On June 27, 2010, Daffney won her only Women's Championship defeating Rachel Summerlyn in the 1st round of Anarchy Championship Wrestling's 2010 American Joshi Queen of Queens Tournament. She lost the title in the 2nd round to Jessica James. On April 6, 2013, Daffney returned to Shimmer Women Athletes at the promotion's first ever internet pay-per-view, Volume 53, where she appeared as the manager of Regeneration X (Allison Danger and Leva Bates).
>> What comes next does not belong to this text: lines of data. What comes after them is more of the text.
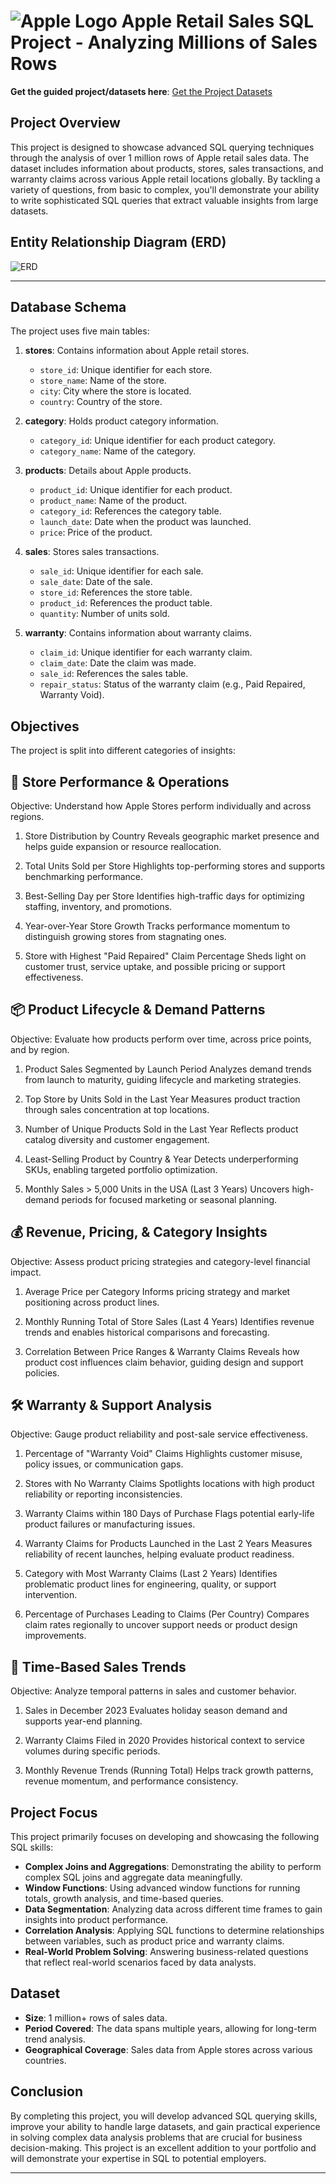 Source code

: 
# ![Apple Logo](https://github.com/najirh/Apple-Retail-Sales-SQL-Project---Analyzing-Millions-of-Sales-Rows/blob/main/Apple_Changsha_RetailTeamMembers_09012021_big.jpg.slideshow-xlarge_2x.jpg) Apple Retail Sales SQL Project - Analyzing Millions of Sales Rows

**Get the guided project/datasets here**: [Get the Project Datasets](https://topmate.io/zero_analyst/1237072)

## Project Overview

This project is designed to showcase advanced SQL querying techniques through the analysis of over 1 million rows of Apple retail sales data. The dataset includes information about products, stores, sales transactions, and warranty claims across various Apple retail locations globally. By tackling a variety of questions, from basic to complex, you'll demonstrate your ability to write sophisticated SQL queries that extract valuable insights from large datasets.


## Entity Relationship Diagram (ERD)

![ERD](https://github.com/najirh/Apple-Retail-Sales-SQL-Project---Analyzing-Millions-of-Sales-Rows/blob/main/erd.png)



---

## Database Schema

The project uses five main tables:

1. **stores**: Contains information about Apple retail stores.
   - `store_id`: Unique identifier for each store.
   - `store_name`: Name of the store.
   - `city`: City where the store is located.
   - `country`: Country of the store.

2. **category**: Holds product category information.
   - `category_id`: Unique identifier for each product category.
   - `category_name`: Name of the category.

3. **products**: Details about Apple products.
   - `product_id`: Unique identifier for each product.
   - `product_name`: Name of the product.
   - `category_id`: References the category table.
   - `launch_date`: Date when the product was launched.
   - `price`: Price of the product.

4. **sales**: Stores sales transactions.
   - `sale_id`: Unique identifier for each sale.
   - `sale_date`: Date of the sale.
   - `store_id`: References the store table.
   - `product_id`: References the product table.
   - `quantity`: Number of units sold.

5. **warranty**: Contains information about warranty claims.
   - `claim_id`: Unique identifier for each warranty claim.
   - `claim_date`: Date the claim was made.
   - `sale_id`: References the sales table.
   - `repair_status`: Status of the warranty claim (e.g., Paid Repaired, Warranty Void).

## Objectives

The project is split into different categories of insights:


## 🏬 Store Performance & Operations
Objective: Understand how Apple Stores perform individually and across regions.

1. Store Distribution by Country
Reveals geographic market presence and helps guide expansion or resource reallocation.

2. Total Units Sold per Store
Highlights top-performing stores and supports benchmarking performance.

3. Best-Selling Day per Store
Identifies high-traffic days for optimizing staffing, inventory, and promotions.

4. Year-over-Year Store Growth
Tracks performance momentum to distinguish growing stores from stagnating ones.

5. Store with Highest "Paid Repaired" Claim Percentage
Sheds light on customer trust, service uptake, and possible pricing or support effectiveness.

## 📦 Product Lifecycle & Demand Patterns
Objective: Evaluate how products perform over time, across price points, and by region.

1. Product Sales Segmented by Launch Period
Analyzes demand trends from launch to maturity, guiding lifecycle and marketing strategies.

2. Top Store by Units Sold in the Last Year
Measures product traction through sales concentration at top locations.

3. Number of Unique Products Sold in the Last Year
Reflects product catalog diversity and customer engagement.

4. Least-Selling Product by Country & Year
Detects underperforming SKUs, enabling targeted portfolio optimization.

5. Monthly Sales > 5,000 Units in the USA (Last 3 Years)
Uncovers high-demand periods for focused marketing or seasonal planning.

## 💰 Revenue, Pricing, & Category Insights
Objective: Assess product pricing strategies and category-level financial impact.

1. Average Price per Category
Informs pricing strategy and market positioning across product lines.

2. Monthly Running Total of Store Sales (Last 4 Years)
Identifies revenue trends and enables historical comparisons and forecasting.

3. Correlation Between Price Ranges & Warranty Claims
Reveals how product cost influences claim behavior, guiding design and support policies.

## 🛠 Warranty & Support Analysis
Objective: Gauge product reliability and post-sale service effectiveness.

1. Percentage of "Warranty Void" Claims
Highlights customer misuse, policy issues, or communication gaps.

2. Stores with No Warranty Claims
Spotlights locations with high product reliability or reporting inconsistencies.

3. Warranty Claims within 180 Days of Purchase
Flags potential early-life product failures or manufacturing issues.

4. Warranty Claims for Products Launched in the Last 2 Years
Measures reliability of recent launches, helping evaluate product readiness.

5. Category with Most Warranty Claims (Last 2 Years)
Identifies problematic product lines for engineering, quality, or support intervention.

6. Percentage of Purchases Leading to Claims (Per Country)
Compares claim rates regionally to uncover support needs or product design improvements.

## 📅 Time-Based Sales Trends
Objective: Analyze temporal patterns in sales and customer behavior.

1. Sales in December 2023
Evaluates holiday season demand and supports year-end planning.

2. Warranty Claims Filed in 2020
Provides historical context to service volumes during specific periods.

3. Monthly Revenue Trends (Running Total)
Helps track growth patterns, revenue momentum, and performance consistency.

## Project Focus

This project primarily focuses on developing and showcasing the following SQL skills:

- **Complex Joins and Aggregations**: Demonstrating the ability to perform complex SQL joins and aggregate data meaningfully.
- **Window Functions**: Using advanced window functions for running totals, growth analysis, and time-based queries.
- **Data Segmentation**: Analyzing data across different time frames to gain insights into product performance.
- **Correlation Analysis**: Applying SQL functions to determine relationships between variables, such as product price and warranty claims.
- **Real-World Problem Solving**: Answering business-related questions that reflect real-world scenarios faced by data analysts.


## Dataset

- **Size**: 1 million+ rows of sales data.
- **Period Covered**: The data spans multiple years, allowing for long-term trend analysis.
- **Geographical Coverage**: Sales data from Apple stores across various countries.

## Conclusion

By completing this project, you will develop advanced SQL querying skills, improve your ability to handle large datasets, and gain practical experience in solving complex data analysis problems that are crucial for business decision-making. This project is an excellent addition to your portfolio and will demonstrate your expertise in SQL to potential employers.

---

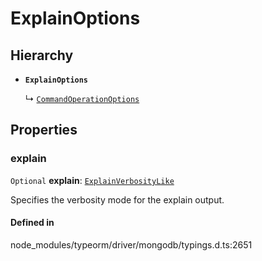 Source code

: # ExplainOptions

## Hierarchy

- **`ExplainOptions`**

  ↳ [`CommandOperationOptions`](CommandOperationOptions.md)

## Properties

### explain

 `Optional` **explain**: [`ExplainVerbosityLike`](../index.md#explainverbositylike)

Specifies the verbosity mode for the explain output.

#### Defined in

node_modules/typeorm/driver/mongodb/typings.d.ts:2651

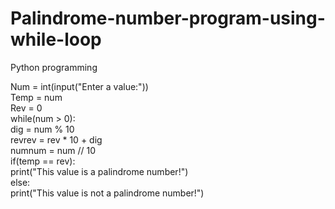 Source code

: # Palindrome-number-program-using-while-loop
Python programming

Num = int(input("Enter a value:"))  
Temp = num  
Rev = 0  
while(num > 0):  
    dig = num % 10  
    revrev = rev * 10 + dig  
    numnum = num // 10  
if(temp == rev):  
    print("This value is a palindrome number!")  
else:  
    print("This value is not a palindrome number!")  
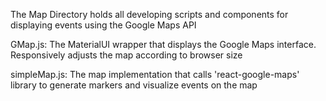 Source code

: The Map Directory holds all developing scripts and components for displaying events using the Google Maps API

GMap.js: The MaterialUI wrapper that displays the Google Maps interface. Responsively adjusts the map according to browser size

simpleMap.js: The map implementation that calls 'react-google-maps' library to generate markers and visualize events on the map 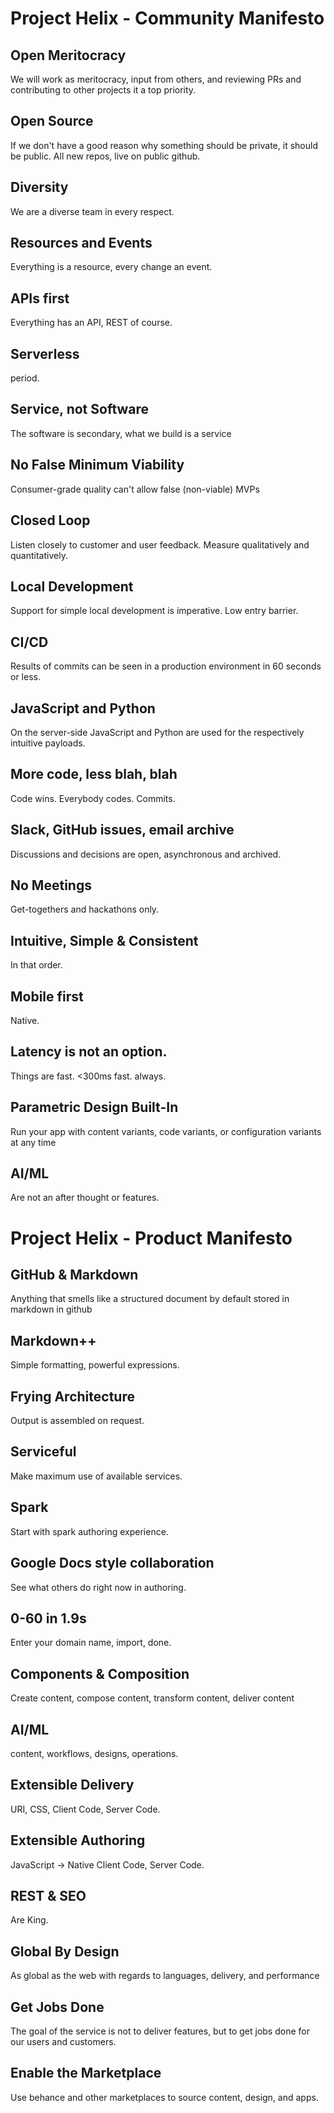 # Project Helix - Community Manifesto


## Open Meritocracy

We will work as meritocracy, input from others, and reviewing PRs and contributing to other projects it a top priority.

## Open Source

If we don't have a good reason why something should be private, it should be public. All new repos, live on public github.

## Diversity

We are a diverse team in every respect.

## Resources and Events

Everything is a resource, every change an event. 

## APIs first

Everything has an API, REST of course.

## Serverless

period.

## Service, not Software

The software is secondary, what we build is a service

## No False Minimum Viability

Consumer-grade quality can't allow false (non-viable) MVPs

## Closed Loop

Listen closely to customer and user feedback. Measure qualitatively and quantitatively.

## Local Development

Support for simple local development is imperative. Low entry barrier.

## CI/CD

Results of commits can be seen in a production environment in 60 seconds or less.

## JavaScript and Python

On the server-side JavaScript and Python are used for the respectively intuitive payloads.

## More code, less blah, blah

Code wins. Everybody codes. Commits.

## Slack, GitHub issues, email archive

Discussions and decisions are open, asynchronous and archived.

## No Meetings

Get-togethers and hackathons only.

## Intuitive, Simple & Consistent

In that order.

## Mobile first

Native.

## Latency is not an option.

Things are fast. <300ms fast. always.

## Parametric Design Built-In

Run your app with content variants, code variants, or configuration variants at any time  

## AI/ML

Are not an after thought or features.


# Project Helix - Product Manifesto

## GitHub & Markdown

Anything that smells like a structured document by default stored in markdown in github

## Markdown++

Simple formatting, powerful expressions.

## Frying Architecture

Output is assembled on request.

## Serviceful

Make maximum use of available services.

## Spark

Start with spark authoring experience.

## Google Docs style collaboration

See what others do right now in authoring.

## 0-60 in 1.9s

Enter your domain name, import, done.

## Components & Composition

Create content, compose content, transform content, deliver content

## AI/ML

content, workflows, designs, operations.

## Extensible Delivery

URI, CSS, Client Code, Server Code.

## Extensible Authoring

JavaScript -> Native Client Code, Server Code.

## REST & SEO

Are King.

## Global By Design

As global as the web with regards to languages, delivery, and performance

## Get Jobs Done

The goal of the service is not to deliver features, but to get jobs done for our users and customers. 

## Enable the Marketplace

Use behance and other marketplaces to source content, design, and apps.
=== Total Nonstop Action Wrestling (2002–2003, 2008–2011) ===

==== Early appearances (2002–2003, 2008) ====
She made several appearances for the fledgling Total Nonstop Action Wrestling promotion from 2002 to 2003 as Shannon and Shark Girl (valet of Shark Boy).

On the June 5, 2008, episode of TNA Impact!, she appeared as a planted fan in the audience along with fellow wrestlers Amber O'Neal and Becky Bayless. The three women volunteered to wrestle Awesome Kong in a $25,000 Challenge. Daffney was selected and subsequently defeated by Kong.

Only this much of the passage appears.